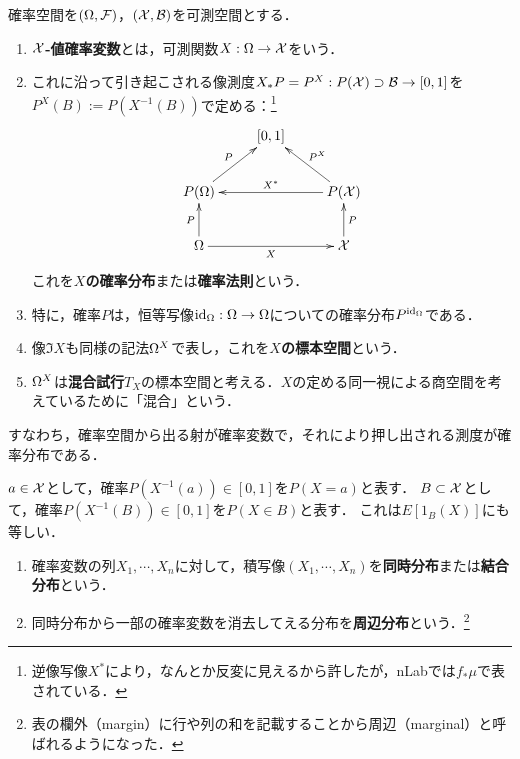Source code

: \documentclass[uplatex,dvipdfmx]{jsreport}
\begin{document}
\begin{definition}
    確率空間を$(\Omega,\mathcal{F})$，$(\mathcal{X},\mathcal{B})$を可測空間とする．
    \begin{enumerate}
        \item \textbf{$\mathcal{X}$-値確率変数}とは，可測関数$X:\Omega\to\mathcal{X}$をいう．
        \item これに沿って引き起こされる像測度$X_*P=P^X:P(\mathcal{X})\supset\mathcal{B}\to[0,1]$を$P^X(B):=P(X^{-1}(B))$で定める：\footnote{逆像写像$X^*$により，なんとか反変に見えるから許したが，nLabでは$f_*\mu$で表されている．}
        \[\xymatrix{
            &{[0,1]}\\
            P(\Omega)\ar[ur]^-{P}&&P(\X)\ar[ul]_-{P^X}\ar[ll]_-{X^*}\\
            \Omega\ar[u]^-{P}\ar[rr]_-X&&\X\ar[u]_-P
        }\]
        これを\textbf{$X$の確率分布}または\textbf{確率法則}という．
        \item 特に，確率$P$は，恒等写像$\mathrm{id}_\Omega:\Omega\to\Omega$についての確率分布$P^{\mathrm{id}_\Omega}$である．
        \item 像$\Im X$も同様の記法$\Omega^X$で表し，これを\textbf{$X$の標本空間}という．
        \item $\Omega^X$は\textbf{混合試行}$T_X$の標本空間と考える．$X$の定める同一視による商空間を考えているために「混合」という．
    \end{enumerate}
\end{definition}
\begin{remarks}[Kolmogorov 1933]
    すなわち，確率空間から出る射が確率変数で，それにより押し出される測度が確率分布である．
\end{remarks}
\begin{notation}
    $a\in\mathcal{X}$として，確率$P(X^{-1}(a))\in[0,1]$を$P(X=a)$と表す．
    $B\subset\mathcal{X}$として，確率$P(X^{-1}(B))\in[0,1]$を$P(X\in B)$と表す．
    これは$E[1_B(X)]$にも等しい．
\end{notation}

\begin{definition}\mbox{}
    \begin{enumerate}
        \item 確率変数の列$X_1,\cdots,X_n$に対して，積写像$(X_1,\cdots,X_n)$を\textbf{同時分布}または\textbf{結合分布}という．
        \item 同時分布から一部の確率変数を消去してえる分布を\textbf{周辺分布}という．\footnote{表の欄外（margin）に行や列の和を記載することから周辺（marginal）と呼ばれるようになった．}
    \end{enumerate}
\end{definition}
\end{document}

====

[WORK REQUIRED] If a line in the entries contains "remarks", copy it.

[OUTPUT FOR THIS TASK]
\begin{remarks}[Kolmogorov 1933]
\end{remarks}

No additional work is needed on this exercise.